Like the Kalauna and Ata Tana ’Ai, Ilongot also possess origin narratives that relate journeys of the past. Although they focus mainly on the recounted memories of their oldest living members, these narratives nevertheless articulate two distinct levels of origin. Again to quote Michelle Rosaldo:
A history of related moves, interpreted in an idiom of bilateral kinship and reinforced by bonds of marriage, permit most members of a settlement to construe themselves as kin, who (as Ilongots express it) share a “body” (betrang) … What continues over time is not a stable group but a tradition of relation (M. Rosaldo 1980:9)…
Here kinship is constituted by a shared journey which includes hunting together. A tradition of such shared relationship points to still earlier origins.
Those people who have shared in hunts, along with kin in other settlements with whom they have been wont to live at times of “concentration”, will tend to see themselves as members of a single bertan… .
Ilongot society is composed of at least thirteen such discrete, named, and loosely localized groups. Seen from a perspective of origin structures, there is little formal difference between the Ilongot, the Kalauna or the Ata Tana ’Ai except in the way in which each of these societies reckons its path of origin through the father in the case of the Kalauna, the mother in the case of Ata Tana ’Ai or through either parent in the case of the Ilongot. In all of these societies, the sharing of a journey is part of the reckoning of social ancestry. This reckoning is enhanced by the recurrent linguistic use of terms for “path” as a common Austronesian metaphor for social relationships.
In comparing these societies, one crucial difference needs to be pointed out in the case of the Ilongot. All the bertan of the Ilongot recount their own separate narrative of origin; no member of a bertan recites a narrative that links the bertan to each other as a group.
From this long description, one can gleam the true context of the Papa-Wākea myths as well as the Kumulipo (which would be developed in the 1750s) and the kapu. Hawaiian society was divided into ‘ohana. Experts became clan leaders (mākua then worked their way to become kūpuna). Exceptional experts within the ʻalaea would then eventually hold chiefly position as explained by Lee and as what currently still takes place among the Dayaks in Borneo. In early times, these positions were probably not hereditary nor automatic (including the title of kupuna and mākua). But as families intermarried or adopted (hānai) each other, larger ‘ohana became ʻalaea or clans. Following the patterns of Samoa, Eastern Indonesia, Guam and the Philippines, as one ʻalaea gained political or economic control over their own ‘ohana and over other ʻalaea, it became a “source clan” or a governing class. The source clan (papa noho or lit. “presiding class”) would eventually claim hereditary privileges thus becoming papa noho ali’i and justify this new structure through some kind of quasi-historical narrative or myth.
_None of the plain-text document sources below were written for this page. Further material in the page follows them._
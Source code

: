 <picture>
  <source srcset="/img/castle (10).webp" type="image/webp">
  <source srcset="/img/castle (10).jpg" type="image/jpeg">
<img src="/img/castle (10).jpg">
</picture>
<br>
In this context, the mythology of Papa and Wākea, of Hāloa, of Māui all begin to make sense. These were all originally clan “legends” of their clan founders that became the “pre-eminent” myth in an effort by the governing clan to bind all the other clans together (including the ‘ohana from previous migrations) yet at the same time to give precedence to one set of individuals or group within their own ruling clan to have control both ritual domains (i.e. heiau) and political economy (i.e. natural resources of the ‘āina, valued trade items such as feathers, etc) of all clans under their rule. This is why most of these genealogical chants include references to struggles against brothers and why certain incestuous relationships were deemed necessary to preserving the purity of the papa noho ali’i. To help control the various ‘ohana on the psychological level, new classes of experts (kahuna) became solely religious functionaries (read priests) who then perpetuated the clan myths of the ruling elite. However, Hawaiian sources say that this process of hereditary privileges of the priests and nobility was dramatically quickened or imposed by the arrival of Pa’ao.
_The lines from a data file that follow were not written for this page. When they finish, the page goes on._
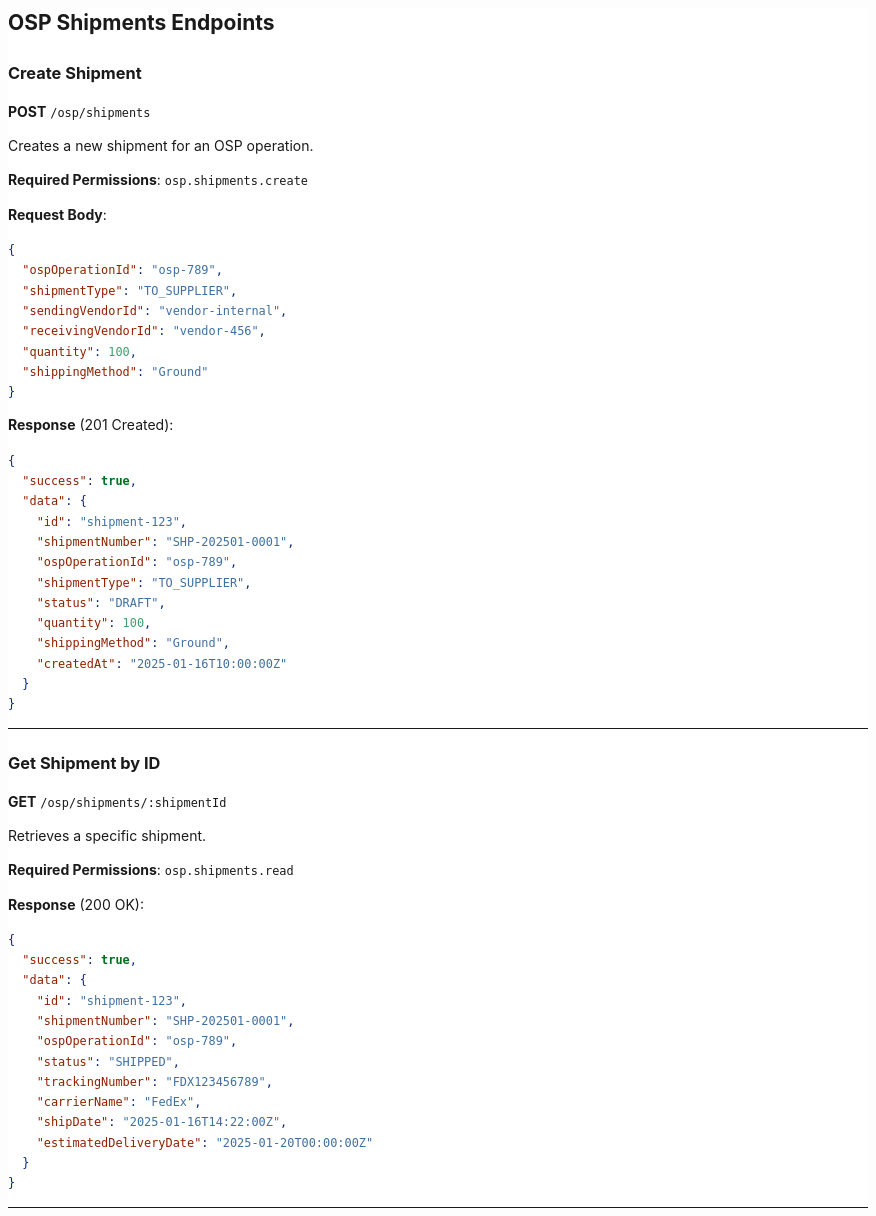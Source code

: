 ## OSP Shipments Endpoints

### Create Shipment

**POST** `/osp/shipments`

Creates a new shipment for an OSP operation.

**Required Permissions**: `osp.shipments.create`

**Request Body**:
```json
{
  "ospOperationId": "osp-789",
  "shipmentType": "TO_SUPPLIER",
  "sendingVendorId": "vendor-internal",
  "receivingVendorId": "vendor-456",
  "quantity": 100,
  "shippingMethod": "Ground"
}
```

**Response** (201 Created):
```json
{
  "success": true,
  "data": {
    "id": "shipment-123",
    "shipmentNumber": "SHP-202501-0001",
    "ospOperationId": "osp-789",
    "shipmentType": "TO_SUPPLIER",
    "status": "DRAFT",
    "quantity": 100,
    "shippingMethod": "Ground",
    "createdAt": "2025-01-16T10:00:00Z"
  }
}
```

---

### Get Shipment by ID

**GET** `/osp/shipments/:shipmentId`

Retrieves a specific shipment.

**Required Permissions**: `osp.shipments.read`

**Response** (200 OK):
```json
{
  "success": true,
  "data": {
    "id": "shipment-123",
    "shipmentNumber": "SHP-202501-0001",
    "ospOperationId": "osp-789",
    "status": "SHIPPED",
    "trackingNumber": "FDX123456789",
    "carrierName": "FedEx",
    "shipDate": "2025-01-16T14:22:00Z",
    "estimatedDeliveryDate": "2025-01-20T00:00:00Z"
  }
}
```

---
Outside of the “Austronesian world”, another example that might parallel this might be in Japan where the Amaterasu mythology of the Yamato clan became the dominant origin or founder mythology as the clan came to eventually rule over much of Japan and in turn would create Shintoism to re-enforce their new national leadership.The earliest settlers of Japan, the pre-Jomon and the Ainus were eventually pushed back by the waves of migrations until they were subdued by the Yamato clan until the point that today we know very little about these peoples. Their mythologies were replaced by the Yamato clan founder’s genealogical myths and its sanctioned practices through the Shinto priesthood. The same probably happened in Hawai’i.
As one migration established a foothold in Hawai’i over another earlier migration, this created a series of competing or counter-myths as well. Lee’s work is an example of such. So are some of the legends Samuel Kamakau writes of. As the saying goes, where there is power, there is resistance. This is where the role of origin meta-myths–myths that link all the Hawaiian people into one unit through a clan founder or place of origin (as in the Hawai’iloa myths)–comes into play. Since even until today the “‘ohana” is still a basic unit of Hawaiian society, meta-myths like Papa-Wākea and the Kumulipo had been created and sanctioned as a way to bind the various ‘aha ‘ohana to the ali’i as well as to project an air of superiority. I call it the kākou-mākou myths meaning there is a layer of inclusiveness (kākou) while it still contains a layer of exclusivity (mākou) from the audience.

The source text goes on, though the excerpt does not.